HEALTH CARE/Joan Retsinas

Barreling Toward Dystopia

Thomas More’s Utopia was fictive – an after-the-Fall Eden with no crime, rancor, poverty.

Dystopia, on the other hand, is real. And we are barreling toward it, with a chunk of the American electorate cheering our descent.

The headlines scream chaos: refugee children taken from mothers; childhood poverty at an all-time high; epidemic opiate addiction; widening gap between rich and poor; a rising census of homeless; a return to DIY coat-hanger abortions (probably with Youtube instructions). On the international front, Canada is our enemy; Russia, our friend. This administration touts the good news of a tax cut; but we will pay for those cuts dearly.

The conundrum: why do so many Americans support this administration’s descent into dystopia?

Perhaps the reason is that those voters are not refugees; they are not poor; they have health insurance; they are employed; they cannot imagine needing an abortion. And, so long as they are not drafted into the military, they don’t care about the alliances we form or reject. These voters are the fortunates among us. Our president speaks for them.

Sadly, the Sunday school lesson of Martin Niemoller, a Protestant theologian who protested the Nazis, holds: people didn’t speak for the Jews because they weren’t Jewish, for the trade unionists because they weren’t unionists, for the disabled … Ultimately there was nobody to speak for the “fortunates.”
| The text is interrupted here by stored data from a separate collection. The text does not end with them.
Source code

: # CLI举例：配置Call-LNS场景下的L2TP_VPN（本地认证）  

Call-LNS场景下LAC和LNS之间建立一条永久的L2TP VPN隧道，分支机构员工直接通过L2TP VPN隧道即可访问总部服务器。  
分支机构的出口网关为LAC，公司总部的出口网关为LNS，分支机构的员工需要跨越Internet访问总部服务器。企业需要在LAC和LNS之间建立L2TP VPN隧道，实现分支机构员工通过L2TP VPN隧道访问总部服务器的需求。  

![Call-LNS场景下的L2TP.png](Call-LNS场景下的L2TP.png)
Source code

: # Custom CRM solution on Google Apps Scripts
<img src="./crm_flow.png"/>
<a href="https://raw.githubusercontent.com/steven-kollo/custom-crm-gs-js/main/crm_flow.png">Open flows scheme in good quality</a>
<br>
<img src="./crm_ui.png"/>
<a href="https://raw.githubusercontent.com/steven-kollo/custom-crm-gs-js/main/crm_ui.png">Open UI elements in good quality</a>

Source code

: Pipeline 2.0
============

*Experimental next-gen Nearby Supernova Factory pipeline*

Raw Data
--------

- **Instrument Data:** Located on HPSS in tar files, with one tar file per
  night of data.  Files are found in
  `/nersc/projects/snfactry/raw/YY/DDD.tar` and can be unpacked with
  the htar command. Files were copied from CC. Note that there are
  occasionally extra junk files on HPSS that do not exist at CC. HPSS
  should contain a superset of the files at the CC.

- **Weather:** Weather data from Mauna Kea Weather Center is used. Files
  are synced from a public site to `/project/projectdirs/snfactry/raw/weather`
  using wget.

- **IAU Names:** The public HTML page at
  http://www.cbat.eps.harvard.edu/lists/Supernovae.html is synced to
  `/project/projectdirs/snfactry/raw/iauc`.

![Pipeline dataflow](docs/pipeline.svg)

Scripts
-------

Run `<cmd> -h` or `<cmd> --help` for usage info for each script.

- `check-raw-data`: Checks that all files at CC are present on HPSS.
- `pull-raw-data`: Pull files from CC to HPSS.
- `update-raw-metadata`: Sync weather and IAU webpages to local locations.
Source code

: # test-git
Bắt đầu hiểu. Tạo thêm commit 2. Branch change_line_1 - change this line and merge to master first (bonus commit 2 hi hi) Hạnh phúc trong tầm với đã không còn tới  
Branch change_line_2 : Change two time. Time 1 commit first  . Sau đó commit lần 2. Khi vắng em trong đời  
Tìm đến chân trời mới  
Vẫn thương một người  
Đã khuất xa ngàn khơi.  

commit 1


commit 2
Perhaps a swathe of Americans don’t feel any pain, yet.

Soon they will. Trump USA is tamping down the middle-class, in the name of feel-good rhetoric.
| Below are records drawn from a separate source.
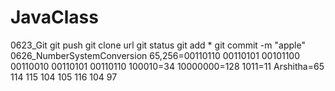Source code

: # JavaClass
0623_Git
git push
git clone url
git status
git add *
git commit -m "apple"
0626_NumberSystemConversion
65,256=00110110 00110101 00101100 00110010 00110101 00110110 
100010=34
10000000=128
1011=11
Arshitha=65 114 115 104 105 116 104 97 
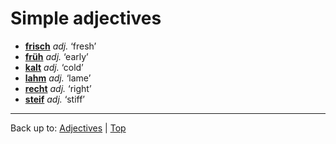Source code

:# Simple adjectives

- **[frisch](f/fr/frisch.md)** *adj.* ‘fresh’
- **[früh](f/fr/frueh.md)** *adj.* ‘early’
- **[kalt](k/ka/kalt.md)** *adj.* ‘cold’
- **[lahm](l/la/lahm.md)** *adj.* ‘lame’
- **[recht](r/re/recht.md)** *adj.* ‘right’
- **[steif](s/st/steif.md)** *adj.* ‘stiff’

----

Back up to: [Adjectives](index.md) | [Top](../index.md)
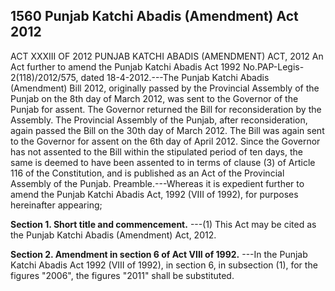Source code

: ## 1560 Punjab Katchi Abadis (Amendment) Act 2012
 
ACT XXXIII OF 2012
PUNJAB KATCHI ABADIS (AMENDMENT) ACT, 2012
An Act further to amend the Punjab Katchi Abadis Act 1992
No.PAP-Legis-2(118)/2012/575, dated 18-4-2012.---The Punjab Katchi Abadis (Amendment) Bill 2012, originally passed by the Provincial Assembly of the Punjab on the 8th day of March 2012, was sent to the Governor of the Punjab for assent. The Governor returned the Bill for reconsideration by the Assembly. The Provincial Assembly of the Punjab, after reconsideration, again passed the Bill on the 30th day of March 2012. The Bill was again sent to the Governor for assent on the 6th day of April 2012. Since the Governor has not assented to the Bill within the stipulated period of ten days, the same is deemed to have been assented to in terms of clause (3) of Article 116 of the Constitution, and is published as an Act of the Provincial Assembly of the Punjab.
Preamble.---Whereas it is expedient further to amend the Punjab Katchi Abadis Act, 1992 (VIII of 1992), for purposes hereinafter appearing;

**Section 1. Short title and commencement.**
---(1) This Act may be cited as the Punjab Katchi Abadis (Amendment) Act, 2012.

 

**Section 2. Amendment in section 6 of Act VIII of 1992.**
---In the Punjab Katchi Abadis Act 1992 (VIII of 1992), in section 6, in subsection (1), for the figures "2006", the figures "2011" shall be substituted.

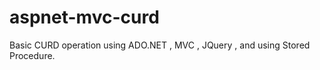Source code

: # aspnet-mvc-curd

Basic CURD operation using ADO.NET , MVC , JQuery , and using Stored Procedure.


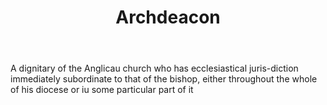 ---
title: Archdeacon
letter: A
permalink: "/definitions/archdeacon.html"
body: A dignitary of the Anglicau church who has ecclesiastical juris-diction immediately
  subordinate to that of the bishop, either throughout the whole of his diocese or
  iu some particular part of it
published_at: '2018-07-07'
layout: post
---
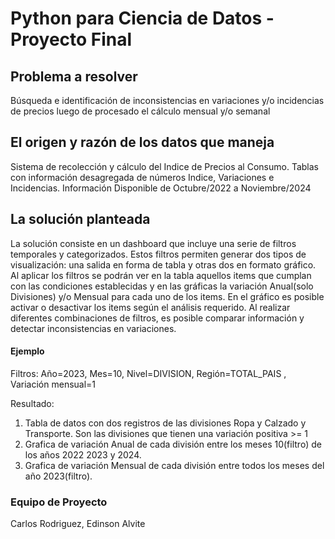 # Python para Ciencia de Datos - Proyecto Final


## Problema a resolver
Búsqueda e identificación de inconsistencias en variaciones y/o incidencias de precios luego de procesado el cálculo mensual y/o semanal

## El origen y razón de los datos que maneja
Sistema de recolección y cálculo del Indice de Precios al Consumo.
Tablas con información desagregada de números Indice, Variaciones e Incidencias.
Información Disponible de Octubre/2022 a Noviembre/2024

## La solución planteada
La solución consiste en un dashboard que incluye una serie de filtros temporales y categorizados. Estos filtros permiten generar dos tipos de visualización: una salida en forma de tabla y otras dos en formato gráfico.
Al aplicar los filtros se podrán ver en la tabla aquellos items que cumplan con las condiciones establecidas y en las gráficas la variación Anual(solo Divisiones) y/o Mensual para cada uno de los items.
En el gráfico es posible activar o desactivar los items según el análisis requerido.
Al realizar diferentes combinaciones de filtros, es posible comparar información y detectar inconsistencias en variaciones.

#### Ejemplo
Filtros: Año=2023, Mes=10, Nivel=DIVISION, Región=TOTAL_PAIS , Variación mensual=1

Resultado: 

1. Tabla de datos con dos registros de las divisiones Ropa y Calzado y Transporte. Son las divisiones que tienen una variación positiva >= 1
2. Grafica de variación Anual de cada división entre los meses 10(filtro) de los años 2022 2023 y 2024.
3. Grafica de variación Mensual de cada división entre todos los meses del año 2023(filtro).


### Equipo de Proyecto
Carlos Rodriguez, Edinson Alvite
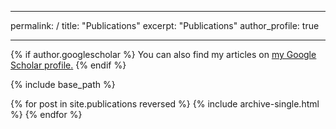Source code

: <!-- ---
layout: archive
title: "Publications"
permalink: /publications/
author_profile: true
--- -->
---
permalink: /
title: "Publications"
excerpt: "Publications"
author_profile: true
<!-- redirect_from: 
  - /about/
  - /about.html -->
---

{% if author.googlescholar %}
  You can also find my articles on <u><a href="{{author.googlescholar}}">my Google Scholar profile</a>.</u>
{% endif %}

{% include base_path %}

{% for post in site.publications reversed %}
  {% include archive-single.html %}
{% endfor %}
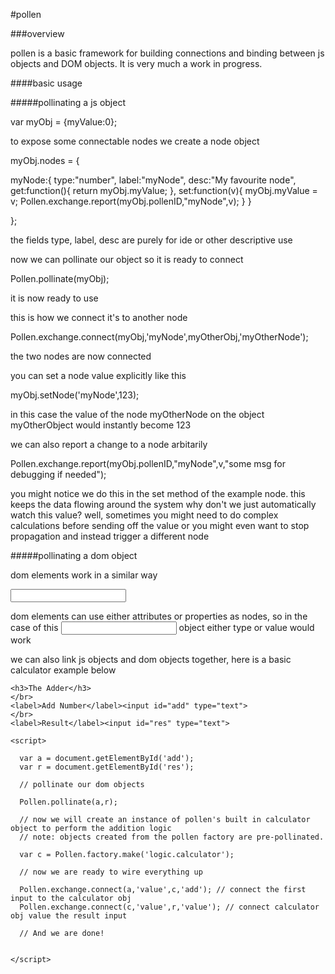#pollen


###overview

pollen is a basic framework for building connections and binding between js objects and DOM objects.
It is very much a work in progress.


####basic usage

#####pollinating a js object

<html>

var myObj = {myValue:0};

to expose some connectable nodes we create a node object

myObj.nodes = {

  myNode:{
	  type:"number",
		label:"myNode",
		desc:"My favourite node",
		get:function(){ return myObj.myValue; },
		set:function(v){
			myObj.myValue = v;
			Pollen.exchange.report(myObj.pollenID,"myNode",v);
		}
	}

};

<html>

the fields type, label, desc are purely for ide or other descriptive use

now we can pollinate our object so it is ready to connect

<html>Pollen.pollinate(myObj);</html>

it is now ready to use

this is how we connect it's to another node

<html>Pollen.exchange.connect(myObj,'myNode',myOtherObj,'myOtherNode');</html>

the two nodes are now connected

you can set a node value explicitly like this

<html>myObj.setNode('myNode',123);</html>

in this case the value of the node myOtherNode on the object myOtherObject would instantly become 123

we can also report a change to a node arbitarily

<html>Pollen.exchange.report(myObj.pollenID,"myNode",v,"some msg for debugging if needed");</html>

you might notice we do this in the set method of the example node. this keeps the data flowing around the system
why don't we just automatically watch this value? well, sometimes you might need to do complex calculations before 
sending off the value or you might even want to stop propagation and instead trigger a different node


#####pollinating a dom object

dom elements work in a similar way

<html>

<input id="myInput" type="text">

<script>

  Pollen.pollinate(document.getElementById('myInput'));

</script>

</html>

dom elements can use either attributes or properties as nodes, so in the case of this <input> object either type or value would work

we can also link js objects and dom objects together, here is a basic calculator example below 

<html>
  
  <head>
    <script src="pollen.js"></script>
  </head>
  
  <body>
  
    <h3>The Adder</h3>
    </br>
    <label>Add Number</label><input id="add" type="text">
    </br>
    <label>Result</label><input id="res" type="text">
  
    <script>
      
      var a = document.getElementById('add');
      var r = document.getElementById('res');
      
      // pollinate our dom objects
      
      Pollen.pollinate(a,r);
      
      // now we will create an instance of pollen's built in calculator object to perform the addition logic
      // note: objects created from the pollen factory are pre-pollinated.
    
      var c = Pollen.factory.make('logic.calculator');
      
      // now we are ready to wire everything up
      
      Pollen.exchange.connect(a,'value',c,'add'); // connect the first input to the calculator obj
      Pollen.exchange.connect(c,'value',r,'value'); // connect calculator obj value the result input
      
      // And we are done!
      
    
    </script>
  
  </body>

</html>




















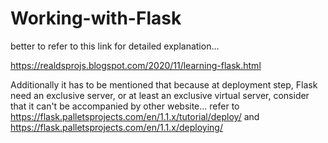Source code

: # Working-with-Flask
 
better to refer to this link for detailed explanation...

https://realdsprojs.blogspot.com/2020/11/learning-flask.html

Additionally it has to be mentioned that because at deployment step, Flask need an exclusive server, or at least an exclusive virtual server, consider that it can't be accompanied by other website... refer to https://flask.palletsprojects.com/en/1.1.x/tutorial/deploy/ and https://flask.palletsprojects.com/en/1.1.x/deploying/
We are discarding the much-hated “mandate” in health insurance. Conservatives cheer: the “mandate” restricted freedom. But we live with Social Security’s mandate. And economists warned that an insurance “pool” needs healthy enrollees; otherwise, the costs would be exorbitant. Simply put, the larger the pool of healthy enrollees, the easier it is to spread the costs of the ill enrollees. One patient needing open heart surgery in a pool of 100 will spike premiums. Enlarge the pool to 1,000, and the premiums drop.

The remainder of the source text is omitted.